Secondly it must be generational. I think that this is the great issue of our age. I suspect that it will still be a major issue when I retire. In other words I fear the conflict is going to go on for a very long time. It’s generational and that means endurance, it means patience, it means determination and above all it means courage. There are no quick fixes.
Lastly and most importantly it is primarily ideological. Two weeks ago I was in Egypt meeting the Sheikh al-Azhar, the Grand Imam at al-Azhar. He has called for an Islamic reformation. Another friend of mine, the Emir of Kano in northern Nigeria, called for the same thing some years ago. President Sissi has done the same. They are people who are taking great risks themselves, seeking to challenge those within their own community who act in support of violence.

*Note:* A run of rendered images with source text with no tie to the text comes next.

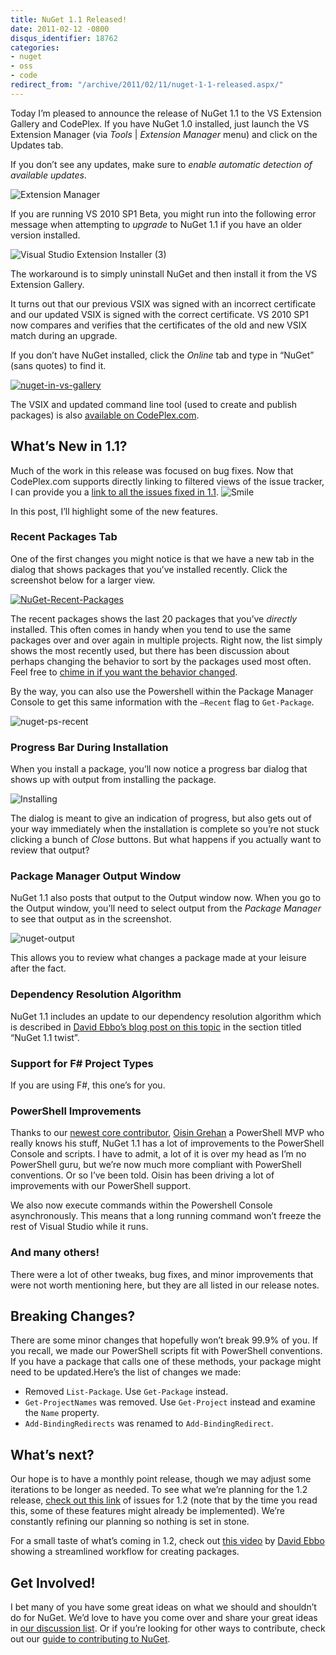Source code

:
 ```yaml
---
title: NuGet 1.1 Released!
date: 2011-02-12 -0800
disqus_identifier: 18762
categories:
- nuget
- oss
- code
redirect_from: "/archive/2011/02/11/nuget-1-1-released.aspx/"
---
```


Today I’m pleased to announce the release of NuGet 1.1 to the VS
Extension Gallery and CodePlex. If you have NuGet 1.0 installed, just
launch the VS Extension Manager (via *Tools* | *Extension Manager* menu)
and click on the Updates tab.

If you don’t see any updates, make sure to *enable automatic detection
of available updates*.

![Extension
Manager](https://haacked.com/images/haacked_com/WindowsLiveWriter/e70eb912a429_D5FD/Extension%20Manager_3.png "Extension Manager")

If you are running VS 2010 SP1 Beta, you might run into the following
error message when attempting to *upgrade* to NuGet 1.1 if you have an
older version installed.

![Visual Studio Extension Installer
(3)](https://haacked.com/images/haacked_com/WindowsLiveWriter/e70eb912a429_D5FD/Visual%20Studio%20Extension%20Installer%20(3)_3.png "Visual Studio Extension Installer (3)")

The workaround is to simply uninstall NuGet and then install it from the
VS Extension Gallery.

It turns out that our previous VSIX was signed with an incorrect
certificate and our updated VSIX is signed with the correct certificate.
VS 2010 SP1 now compares and verifies that the certificates of the old
and new VSIX match during an upgrade.

If you don’t have NuGet installed, click the *Online* tab and type in
“NuGet” (sans quotes) to find it.

[![nuget-in-vs-gallery](https://haacked.com/images/haacked_com/WindowsLiveWriter/e70eb912a429_D5FD/nuget-in-vs-gallery_thumb.png "nuget-in-vs-gallery")](https://haacked.com/images/haacked_com/WindowsLiveWriter/e70eb912a429_D5FD/nuget-in-vs-gallery_2.png)

The VSIX and updated command line tool (used to create and publish
packages) is also [available on
CodePlex.com](http://nuget.codeplex.com/releases/view/55760 "NuGet 1.1 Release").

What’s New in 1.1?
------------------

Much of the work in this release was focused on bug fixes. Now that
CodePlex.com supports directly linking to filtered views of the issue
tracker, I can provide you a [link to all the issues fixed in
1.1](http://nuget.codeplex.com/workitem/list/advanced?keyword=&status=All&type=All&priority=All&release=NuGet%201.1&assignedTo=All&component=All&sortField=LastUpdatedDate&sortDirection=Descending&page=0 "Issues fixed in 1.1").
![Smile](https://haacked.com/images/haacked_com/WindowsLiveWriter/e70eb912a429_D5FD/wlEmoticon-smile_2.png)

In this post, I’ll highlight some of the new features.

### Recent Packages Tab

One of the first changes you might notice is that we have a new tab in
the dialog that shows packages that you’ve installed recently. Click the
screenshot below for a larger view.

[![NuGet-Recent-Packages](https://haacked.com/images/haacked_com/WindowsLiveWriter/e70eb912a429_D5FD/NuGet-Recent-Packages_thumb.png "NuGet-Recent-Packages")](https://haacked.com/images/haacked_com/WindowsLiveWriter/e70eb912a429_D5FD/NuGet-Recent-Packages_2.png)

The recent packages shows the last 20 packages that you’ve *directly*
installed. This often comes in handy when you tend to use the same
packages over and over again in multiple projects. Right now, the list
simply shows the most recently used, but there has been discussion about
perhaps changing the behavior to sort by the packages used most often.
Feel free to [chime in if you want the behavior
changed](http://nuget.codeplex.com/Thread/View.aspx?ThreadId=242436 "What should the default order of packages be in the Recent Packages List?").

By the way, you can also use the Powershell within the Package Manager
Console to get this same information with the `–Recent` flag to
`Get-Package`.

![nuget-ps-recent](https://haacked.com/images/haacked_com/WindowsLiveWriter/e70eb912a429_D5FD/nuget-ps-recent_17fc70ed-a9d4-4237-94f5-a40f794e6c12.png "nuget-ps-recent")

### Progress Bar During Installation

When you install a package, you’ll now notice a progress bar dialog that
shows up with output from installing the package.

![Installing](https://haacked.com/images/haacked_com/WindowsLiveWriter/e70eb912a429_D5FD/Installing_b08e6cdd-7811-4c58-b90b-336402eb53f1.png "Installing")

The dialog is meant to give an indication of progress, but also gets out
of your way immediately when the installation is complete so you’re not
stuck clicking a bunch of *Close* buttons. But what happens if you
actually want to review that output?

### Package Manager Output Window

NuGet 1.1 also posts that output to the Output window now. When you go
to the Output window, you’ll need to select output from the *Package
Manager* to see that output as in the screenshot.

![nuget-output](https://haacked.com/images/haacked_com/WindowsLiveWriter/e70eb912a429_D5FD/nuget-output_b80ddaad-bf65-4881-8d5e-349e746fa0aa.png "nuget-output")

This allows you to review what changes a package made at your leisure
after the fact.

### Dependency Resolution Algorithm

NuGet 1.1 includes an update to our dependency resolution algorithm
which is described in [David Ebbo’s blog post on this
topic](http://blog.davidebbo.com/2011/01/nuget-versioning-part-2-core-algorithm.html "NuGet Versioning Part 2")
in the section titled “NuGet 1.1 twist”.

### Support for F\# Project Types

If you are using F\#, this one’s for you.

### PowerShell Improvements

Thanks to our [newest core
contributor](http://nuget.codeplex.com/Thread/View.aspx?ThreadId=242878 "Welcome to our newest core contributor"),
[Oisin Grehan](http://nivot.org/ "Oising on Twitter") a PowerShell MVP
who really knows his stuff, NuGet 1.1 has a lot of improvements to the
PowerShell Console and scripts. I have to admit, a lot of it is over my
head as I’m no PowerShell guru, but we’re now much more compliant with
PowerShell conventions. Or so I’ve been told. Oisin has been driving a
lot of improvements with our PowerShell support.

We also now execute commands within the Powershell Console
asynchronously. This means that a long running command won’t freeze the
rest of Visual Studio while it runs.

### And many others!

There were a lot of other tweaks, bug fixes, and minor improvements that
were not worth mentioning here, but they are all listed in our release
notes.

Breaking Changes?
-----------------

There are some minor changes that hopefully won’t break 99.9% of you. If
you recall, we made our PowerShell scripts fit with PowerShell
conventions. If you have a package that calls one of these methods, your
package might need to be updated.Here’s the list of changes we made:

-   Removed `List-Package`. Use `Get-Package` instead.
-   `Get-ProjectNames` was removed. Use `Get-Project` instead and
    examine the `Name` property.
-   `Add-BindingRedirects` was renamed to `Add-BindingRedirect`.

What’s next?
------------

Our hope is to have a monthly point release, though we may adjust some
iterations to be longer as needed. To see what we’re planning for the
1.2 release, [check out this
link](http://nuget.codeplex.com/workitem/list/advanced?keyword=&status=Proposed&type=All&priority=All&release=NuGet%201.2&assignedTo=All&component=All&sortField=LastUpdatedDate&sortDirection=Descending&page=0&size=100 "NuGet 1.2 Planning")
of issues for 1.2 (note that by the time you read this, some of these
features might already be implemented). We’re constantly refining our
planning so nothing is set in stone.

For a small taste of what’s coming in 1.2, check out [this
video](http://www.youtube.com/user/davidebbo2#p/a/u/0/RxdUqw_PXII "A simple way to create NuGet packages")
by [David Ebbo](http://blog.davidebbo.com/ "David's Blog") showing a
streamlined workflow for creating packages.

Get Involved!
-------------

I bet many of you have some great ideas on what we should and shouldn’t
do for NuGet. We’d love to have you come over and share your great ideas
in [our discussion
list](http://nuget.codeplex.com/discussions "Discussion List"). Or if
you’re looking for other ways to contribute, check out our [guide to
contributing to
NuGet](http://nuget.codeplex.com/wikipage?title=Contributing%20to%20NuPack "Guid to contributing to NuGet").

Within the Christian community we need to stand against our own tendency, well exhibited over many centuries, to violence: violence against each other and above all violence against Jewish communities, in horrendous and horrible ways going back well over a millennium.

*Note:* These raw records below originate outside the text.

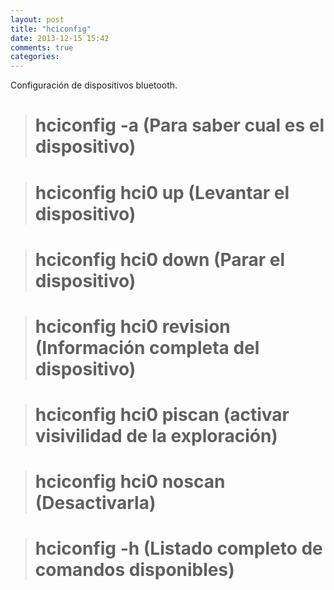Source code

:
 ```yaml
---
layout: post
title: "hciconfig"
date: 2013-12-15 15:42
comments: true
categories: 
---
```

Configuración de dispositivos bluetooth.

># hciconfig -a (Para saber cual es el dispositivo)

># hciconfig hci0 up (Levantar el dispositivo)

># hciconfig hci0 down (Parar el dispositivo)

># hciconfig hci0 revision (Información completa del dispositivo)

># hciconfig hci0 piscan  (activar visivilidad de la exploración)

># hciconfig hci0 noscan   (Desactivarla)

># hciconfig -h (Listado completo de comandos disponibles)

We need to stop that, both with security – that is an essential – but also with ideology that undermines, that subverts, the arguments of the radicals, that models an alternative that is about human flourishing and about the flourishing of human societies; that picks up Jeremiah’s powerful, age-enduring, extraordinary testimony and vision; that picks that up and turns it into a reality in our own generation.
If we don’t do that we leave all the good arguments in the hands of the radicals. That is the great challenge that I face, and I believe we all face.
And if we’re going to do that we have to come together and we have to have the difficult conversations in safe spaces – and that’s a very, very difficult thing to do. Can we model confidentiality, transparency and genuine respect for one another? I scarcely go through a day when I can look back and think I’ve done that consistently through the whole day.
We need to move to beyond inter-religious interaction in which we the usual suspects issue bland statements of anaemic intent – with which you could paper the walls of Lambeth Palace, and much good would it do you – all desperate to agree with one another, so that the very worst outcome could possibly be that we end up acknowledging our differences.
That is not enough in the face of the dangers we face at this time. It is disingenuous and ultimately dishonest, because alongside all that we hold in common and all that we share, there are profound differences too in what we believe and in the outworking of our faith. True friendships and relationships can withstand honestly held differences in values, opinions and religious understandings, and a common commitment to mutual flourishing in diversity.
Reconciliation is a long-term choice, not a temporary solution. As I said earlier it is a fragile plant. And as I have learned this evening it must be planted in the soil of secure tolerance. I could not be more privileged in this job, and it’s one of the parts of the work that I find most stimulating, exciting, profoundly providential that I’m allowed to do, and I’m astonished that I am.
I find it extraordinary, this inter-faith work, because in it we seek to reach across the deepest gaps that there are in humanity. Those things that speak not only to life in this world but to the whole eternity of the purpose of human beings and of global creation. That is a difficult thing to do.
I celebrate – we celebrate – your work tonight as the Board of Deputies. You have an extraordinary challenge. We will do our best to stand with you and alongside you. We will fall from time to time. I hope we will have the guts – when we do, as we have done – to apologise, to acknowledge our failure and to stand back from it and learn and do better in the future.".